** DATA TO USE **
********************

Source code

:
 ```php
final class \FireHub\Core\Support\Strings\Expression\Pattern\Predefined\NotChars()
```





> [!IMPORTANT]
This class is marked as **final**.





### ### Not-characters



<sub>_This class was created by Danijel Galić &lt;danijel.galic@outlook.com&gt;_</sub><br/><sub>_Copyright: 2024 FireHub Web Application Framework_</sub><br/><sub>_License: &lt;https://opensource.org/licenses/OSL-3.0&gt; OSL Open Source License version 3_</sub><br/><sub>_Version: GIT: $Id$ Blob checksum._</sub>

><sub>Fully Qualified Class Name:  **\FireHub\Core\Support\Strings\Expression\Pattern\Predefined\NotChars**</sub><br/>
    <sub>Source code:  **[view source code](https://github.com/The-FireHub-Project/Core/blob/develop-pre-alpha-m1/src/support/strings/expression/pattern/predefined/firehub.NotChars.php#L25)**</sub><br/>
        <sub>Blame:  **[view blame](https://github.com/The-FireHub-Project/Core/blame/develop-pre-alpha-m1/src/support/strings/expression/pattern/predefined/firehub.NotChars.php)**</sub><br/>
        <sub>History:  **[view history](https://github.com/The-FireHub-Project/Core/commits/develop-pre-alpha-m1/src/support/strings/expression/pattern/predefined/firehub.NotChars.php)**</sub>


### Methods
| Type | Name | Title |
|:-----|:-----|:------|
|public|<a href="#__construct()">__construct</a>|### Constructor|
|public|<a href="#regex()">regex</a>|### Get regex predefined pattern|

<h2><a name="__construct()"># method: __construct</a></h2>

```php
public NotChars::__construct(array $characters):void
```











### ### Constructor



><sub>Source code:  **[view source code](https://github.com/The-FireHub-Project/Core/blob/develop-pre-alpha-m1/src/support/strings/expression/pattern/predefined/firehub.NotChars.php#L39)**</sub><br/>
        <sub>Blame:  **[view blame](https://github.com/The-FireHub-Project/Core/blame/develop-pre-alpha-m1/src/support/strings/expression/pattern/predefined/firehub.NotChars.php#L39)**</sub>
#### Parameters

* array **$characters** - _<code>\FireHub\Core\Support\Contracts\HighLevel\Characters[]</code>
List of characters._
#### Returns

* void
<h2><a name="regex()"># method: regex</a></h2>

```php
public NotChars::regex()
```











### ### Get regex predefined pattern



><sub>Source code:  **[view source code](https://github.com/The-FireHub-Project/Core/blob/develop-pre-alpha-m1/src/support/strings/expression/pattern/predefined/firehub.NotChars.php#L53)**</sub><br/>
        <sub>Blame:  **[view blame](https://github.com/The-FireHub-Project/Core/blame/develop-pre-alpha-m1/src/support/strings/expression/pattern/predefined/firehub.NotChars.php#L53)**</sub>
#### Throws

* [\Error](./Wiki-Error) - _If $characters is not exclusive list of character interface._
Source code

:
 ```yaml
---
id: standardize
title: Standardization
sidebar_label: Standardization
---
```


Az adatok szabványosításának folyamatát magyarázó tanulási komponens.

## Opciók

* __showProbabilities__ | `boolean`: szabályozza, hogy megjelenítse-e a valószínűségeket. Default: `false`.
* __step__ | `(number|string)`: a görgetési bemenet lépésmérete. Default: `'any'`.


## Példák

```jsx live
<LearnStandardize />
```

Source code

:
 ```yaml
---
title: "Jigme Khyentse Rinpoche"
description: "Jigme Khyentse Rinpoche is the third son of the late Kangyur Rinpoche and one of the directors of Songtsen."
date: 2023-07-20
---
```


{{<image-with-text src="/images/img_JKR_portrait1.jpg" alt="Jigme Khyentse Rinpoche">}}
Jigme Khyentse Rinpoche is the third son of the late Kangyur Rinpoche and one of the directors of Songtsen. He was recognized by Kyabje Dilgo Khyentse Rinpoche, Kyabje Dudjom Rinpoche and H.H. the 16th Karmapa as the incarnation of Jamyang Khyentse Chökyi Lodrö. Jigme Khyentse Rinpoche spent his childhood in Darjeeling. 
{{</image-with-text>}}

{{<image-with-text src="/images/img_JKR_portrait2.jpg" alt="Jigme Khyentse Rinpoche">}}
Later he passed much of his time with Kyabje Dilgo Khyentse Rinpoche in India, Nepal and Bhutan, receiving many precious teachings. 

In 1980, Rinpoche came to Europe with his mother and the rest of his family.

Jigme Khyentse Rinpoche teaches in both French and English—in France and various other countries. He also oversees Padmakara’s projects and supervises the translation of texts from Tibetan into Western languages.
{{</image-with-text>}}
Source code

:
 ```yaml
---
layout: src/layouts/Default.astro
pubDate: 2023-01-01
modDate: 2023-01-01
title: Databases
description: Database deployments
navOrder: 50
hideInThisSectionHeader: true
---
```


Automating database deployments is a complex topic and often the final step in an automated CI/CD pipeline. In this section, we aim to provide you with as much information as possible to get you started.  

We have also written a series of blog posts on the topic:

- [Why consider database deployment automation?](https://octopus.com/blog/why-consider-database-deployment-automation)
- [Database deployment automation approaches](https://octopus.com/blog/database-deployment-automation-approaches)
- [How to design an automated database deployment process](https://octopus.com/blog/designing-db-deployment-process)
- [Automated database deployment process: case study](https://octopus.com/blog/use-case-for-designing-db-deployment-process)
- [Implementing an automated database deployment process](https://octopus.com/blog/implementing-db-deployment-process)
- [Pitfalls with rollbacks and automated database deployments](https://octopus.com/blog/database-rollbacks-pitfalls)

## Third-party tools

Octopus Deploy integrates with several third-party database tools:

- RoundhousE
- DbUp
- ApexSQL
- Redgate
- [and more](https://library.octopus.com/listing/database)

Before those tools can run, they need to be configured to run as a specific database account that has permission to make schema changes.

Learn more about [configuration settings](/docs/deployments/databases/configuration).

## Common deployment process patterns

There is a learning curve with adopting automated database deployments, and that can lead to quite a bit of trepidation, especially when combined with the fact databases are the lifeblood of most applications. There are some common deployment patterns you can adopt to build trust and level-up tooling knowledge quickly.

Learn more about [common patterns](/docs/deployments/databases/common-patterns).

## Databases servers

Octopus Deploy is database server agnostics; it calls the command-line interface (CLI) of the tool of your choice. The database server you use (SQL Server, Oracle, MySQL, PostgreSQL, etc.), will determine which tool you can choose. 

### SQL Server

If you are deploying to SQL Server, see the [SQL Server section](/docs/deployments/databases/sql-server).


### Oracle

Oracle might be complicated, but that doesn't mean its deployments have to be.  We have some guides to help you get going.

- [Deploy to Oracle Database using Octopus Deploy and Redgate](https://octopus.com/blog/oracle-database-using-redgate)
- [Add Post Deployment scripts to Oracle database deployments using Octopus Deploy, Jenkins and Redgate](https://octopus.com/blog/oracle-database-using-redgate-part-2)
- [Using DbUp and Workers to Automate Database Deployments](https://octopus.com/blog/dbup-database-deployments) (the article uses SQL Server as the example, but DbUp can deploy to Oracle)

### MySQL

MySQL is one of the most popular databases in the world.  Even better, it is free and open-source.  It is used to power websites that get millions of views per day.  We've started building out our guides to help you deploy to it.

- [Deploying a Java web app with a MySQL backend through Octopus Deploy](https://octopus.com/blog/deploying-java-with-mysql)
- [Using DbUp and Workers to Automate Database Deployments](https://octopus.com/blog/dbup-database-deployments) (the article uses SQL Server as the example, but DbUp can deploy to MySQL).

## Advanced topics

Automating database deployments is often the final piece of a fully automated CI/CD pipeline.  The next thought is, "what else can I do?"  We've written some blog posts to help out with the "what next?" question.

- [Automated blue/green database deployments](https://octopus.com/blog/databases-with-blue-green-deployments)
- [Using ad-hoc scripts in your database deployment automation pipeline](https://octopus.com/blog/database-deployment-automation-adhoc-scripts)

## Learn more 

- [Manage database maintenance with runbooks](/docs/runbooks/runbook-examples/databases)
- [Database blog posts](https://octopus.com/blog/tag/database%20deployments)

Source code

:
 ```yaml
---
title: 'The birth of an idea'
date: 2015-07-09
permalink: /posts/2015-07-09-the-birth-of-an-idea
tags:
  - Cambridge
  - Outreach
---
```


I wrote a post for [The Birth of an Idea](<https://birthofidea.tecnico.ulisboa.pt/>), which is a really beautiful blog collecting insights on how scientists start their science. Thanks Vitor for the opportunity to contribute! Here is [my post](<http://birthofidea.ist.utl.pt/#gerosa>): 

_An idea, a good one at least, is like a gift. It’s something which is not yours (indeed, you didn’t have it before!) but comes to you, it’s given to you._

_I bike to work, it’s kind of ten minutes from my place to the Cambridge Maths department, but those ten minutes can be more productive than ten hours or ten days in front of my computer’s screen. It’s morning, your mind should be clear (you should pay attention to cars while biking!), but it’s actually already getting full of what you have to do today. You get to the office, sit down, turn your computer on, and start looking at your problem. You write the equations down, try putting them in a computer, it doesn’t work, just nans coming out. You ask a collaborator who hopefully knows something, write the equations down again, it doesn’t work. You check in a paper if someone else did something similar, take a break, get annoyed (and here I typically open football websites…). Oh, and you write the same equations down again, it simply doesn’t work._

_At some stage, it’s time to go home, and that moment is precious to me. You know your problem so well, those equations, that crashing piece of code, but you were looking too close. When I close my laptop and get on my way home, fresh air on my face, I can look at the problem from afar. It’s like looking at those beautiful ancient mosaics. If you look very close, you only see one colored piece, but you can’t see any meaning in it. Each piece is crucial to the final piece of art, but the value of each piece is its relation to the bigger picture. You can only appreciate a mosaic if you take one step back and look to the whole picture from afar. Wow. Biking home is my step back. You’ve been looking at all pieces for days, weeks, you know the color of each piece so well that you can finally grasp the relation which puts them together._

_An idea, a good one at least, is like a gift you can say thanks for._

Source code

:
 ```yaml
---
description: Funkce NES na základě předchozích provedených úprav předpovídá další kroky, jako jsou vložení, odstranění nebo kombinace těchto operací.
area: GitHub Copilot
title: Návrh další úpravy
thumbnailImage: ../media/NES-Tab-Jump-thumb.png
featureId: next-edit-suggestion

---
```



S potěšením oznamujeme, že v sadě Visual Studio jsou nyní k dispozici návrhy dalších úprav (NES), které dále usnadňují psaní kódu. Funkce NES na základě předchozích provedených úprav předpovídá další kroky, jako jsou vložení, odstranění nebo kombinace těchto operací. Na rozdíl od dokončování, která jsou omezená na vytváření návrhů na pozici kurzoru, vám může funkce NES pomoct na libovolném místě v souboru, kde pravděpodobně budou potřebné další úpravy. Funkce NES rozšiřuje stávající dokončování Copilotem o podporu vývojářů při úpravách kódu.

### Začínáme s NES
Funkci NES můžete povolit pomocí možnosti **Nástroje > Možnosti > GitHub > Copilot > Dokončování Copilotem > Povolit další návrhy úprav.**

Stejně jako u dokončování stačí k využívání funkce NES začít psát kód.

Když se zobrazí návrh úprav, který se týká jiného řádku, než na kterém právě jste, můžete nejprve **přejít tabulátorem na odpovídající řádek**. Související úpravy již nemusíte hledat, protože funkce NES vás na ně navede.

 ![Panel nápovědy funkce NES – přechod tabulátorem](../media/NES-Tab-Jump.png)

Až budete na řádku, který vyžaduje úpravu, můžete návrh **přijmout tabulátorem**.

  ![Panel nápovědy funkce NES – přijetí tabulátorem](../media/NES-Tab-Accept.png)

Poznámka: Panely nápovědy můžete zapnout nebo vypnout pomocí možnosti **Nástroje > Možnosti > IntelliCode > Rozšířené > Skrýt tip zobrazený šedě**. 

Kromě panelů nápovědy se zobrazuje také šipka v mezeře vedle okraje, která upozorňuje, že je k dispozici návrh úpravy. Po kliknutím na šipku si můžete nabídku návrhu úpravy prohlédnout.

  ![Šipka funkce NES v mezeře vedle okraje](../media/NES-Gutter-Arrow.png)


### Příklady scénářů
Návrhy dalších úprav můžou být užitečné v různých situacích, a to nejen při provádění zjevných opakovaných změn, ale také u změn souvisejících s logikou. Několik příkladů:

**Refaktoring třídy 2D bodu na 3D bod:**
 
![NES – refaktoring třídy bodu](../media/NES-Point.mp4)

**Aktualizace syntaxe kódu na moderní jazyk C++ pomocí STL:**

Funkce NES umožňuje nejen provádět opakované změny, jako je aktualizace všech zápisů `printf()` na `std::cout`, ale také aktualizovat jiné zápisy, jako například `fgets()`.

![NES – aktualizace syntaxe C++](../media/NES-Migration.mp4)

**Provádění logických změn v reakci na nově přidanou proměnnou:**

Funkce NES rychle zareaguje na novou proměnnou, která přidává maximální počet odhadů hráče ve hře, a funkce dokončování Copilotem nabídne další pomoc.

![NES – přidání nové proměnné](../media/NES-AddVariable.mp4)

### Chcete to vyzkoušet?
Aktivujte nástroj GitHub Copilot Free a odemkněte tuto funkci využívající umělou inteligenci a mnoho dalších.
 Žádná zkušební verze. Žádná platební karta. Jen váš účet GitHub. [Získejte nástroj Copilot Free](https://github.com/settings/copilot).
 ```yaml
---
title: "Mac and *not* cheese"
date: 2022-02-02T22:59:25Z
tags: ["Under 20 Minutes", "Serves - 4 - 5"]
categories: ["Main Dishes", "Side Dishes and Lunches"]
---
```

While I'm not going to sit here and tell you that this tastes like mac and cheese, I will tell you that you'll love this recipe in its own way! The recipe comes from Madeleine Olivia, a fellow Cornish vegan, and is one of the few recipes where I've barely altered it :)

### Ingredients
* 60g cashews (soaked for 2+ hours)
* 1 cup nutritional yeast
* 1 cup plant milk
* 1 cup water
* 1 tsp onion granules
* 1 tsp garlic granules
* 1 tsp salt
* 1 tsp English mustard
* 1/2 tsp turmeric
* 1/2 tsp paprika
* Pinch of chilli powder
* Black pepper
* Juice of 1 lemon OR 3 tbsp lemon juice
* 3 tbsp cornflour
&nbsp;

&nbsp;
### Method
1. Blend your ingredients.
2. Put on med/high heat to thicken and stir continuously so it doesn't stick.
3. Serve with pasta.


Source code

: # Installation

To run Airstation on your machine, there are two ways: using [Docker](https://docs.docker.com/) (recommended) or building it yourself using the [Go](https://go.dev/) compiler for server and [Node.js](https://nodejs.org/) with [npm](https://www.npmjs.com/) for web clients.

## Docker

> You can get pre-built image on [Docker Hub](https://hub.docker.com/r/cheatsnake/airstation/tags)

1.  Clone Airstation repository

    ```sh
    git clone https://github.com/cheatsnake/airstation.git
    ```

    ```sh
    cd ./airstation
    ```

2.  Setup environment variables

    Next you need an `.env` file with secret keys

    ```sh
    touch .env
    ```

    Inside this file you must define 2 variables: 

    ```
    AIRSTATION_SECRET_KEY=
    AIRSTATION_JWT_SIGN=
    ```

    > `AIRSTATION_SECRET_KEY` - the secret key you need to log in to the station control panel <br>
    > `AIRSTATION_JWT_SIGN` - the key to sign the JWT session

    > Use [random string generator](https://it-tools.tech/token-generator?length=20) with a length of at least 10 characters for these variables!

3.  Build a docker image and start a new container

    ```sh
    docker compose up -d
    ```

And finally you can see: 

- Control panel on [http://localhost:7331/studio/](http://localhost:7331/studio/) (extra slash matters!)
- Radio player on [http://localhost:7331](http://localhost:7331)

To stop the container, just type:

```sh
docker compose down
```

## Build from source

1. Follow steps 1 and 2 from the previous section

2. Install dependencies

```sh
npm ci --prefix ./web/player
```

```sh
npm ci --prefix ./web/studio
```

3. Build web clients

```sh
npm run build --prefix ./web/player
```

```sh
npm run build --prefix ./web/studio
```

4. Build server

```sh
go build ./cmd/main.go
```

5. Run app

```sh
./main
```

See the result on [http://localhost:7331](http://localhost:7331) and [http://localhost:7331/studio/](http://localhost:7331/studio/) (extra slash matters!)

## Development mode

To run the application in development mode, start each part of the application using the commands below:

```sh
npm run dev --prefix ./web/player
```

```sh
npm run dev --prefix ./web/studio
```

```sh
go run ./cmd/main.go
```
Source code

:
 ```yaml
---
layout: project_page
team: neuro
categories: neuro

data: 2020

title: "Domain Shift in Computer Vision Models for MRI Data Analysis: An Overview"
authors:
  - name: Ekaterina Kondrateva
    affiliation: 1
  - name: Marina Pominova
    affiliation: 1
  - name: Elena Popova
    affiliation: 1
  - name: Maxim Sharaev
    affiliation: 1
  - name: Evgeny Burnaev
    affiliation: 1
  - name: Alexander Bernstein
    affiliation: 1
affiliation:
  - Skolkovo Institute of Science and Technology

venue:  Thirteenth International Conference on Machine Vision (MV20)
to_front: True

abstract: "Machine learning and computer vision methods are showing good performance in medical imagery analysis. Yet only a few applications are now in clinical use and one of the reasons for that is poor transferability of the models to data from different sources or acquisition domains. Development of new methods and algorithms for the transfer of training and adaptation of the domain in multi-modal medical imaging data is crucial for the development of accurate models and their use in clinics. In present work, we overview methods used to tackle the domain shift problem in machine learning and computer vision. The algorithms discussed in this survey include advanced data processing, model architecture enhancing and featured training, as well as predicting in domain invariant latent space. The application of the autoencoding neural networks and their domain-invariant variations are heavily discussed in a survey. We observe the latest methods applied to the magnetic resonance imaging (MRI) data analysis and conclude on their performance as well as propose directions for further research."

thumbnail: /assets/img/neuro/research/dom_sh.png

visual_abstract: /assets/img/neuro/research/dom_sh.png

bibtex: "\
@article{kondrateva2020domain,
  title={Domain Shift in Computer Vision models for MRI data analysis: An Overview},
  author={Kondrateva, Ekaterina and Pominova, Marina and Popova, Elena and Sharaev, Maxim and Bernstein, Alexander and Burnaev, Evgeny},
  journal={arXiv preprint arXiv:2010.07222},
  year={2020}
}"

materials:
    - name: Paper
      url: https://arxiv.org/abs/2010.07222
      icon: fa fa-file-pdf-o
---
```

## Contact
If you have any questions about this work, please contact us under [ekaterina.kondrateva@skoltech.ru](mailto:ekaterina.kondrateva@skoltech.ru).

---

********************

** TASK REQUIREMENTS **
Present each line from the listing that holds the string "Nástroje".

** RESPONSE BELOW **
Funkci NES můžete povolit pomocí možnosti **Nástroje > Možnosti > GitHub > Copilot > Dokončování Copilotem > Povolit další návrhy úprav.**
Poznámka: Panely nápovědy můžete zapnout nebo vypnout pomocí možnosti **Nástroje > Možnosti > IntelliCode > Rozšířené > Skrýt tip zobrazený šedě**. 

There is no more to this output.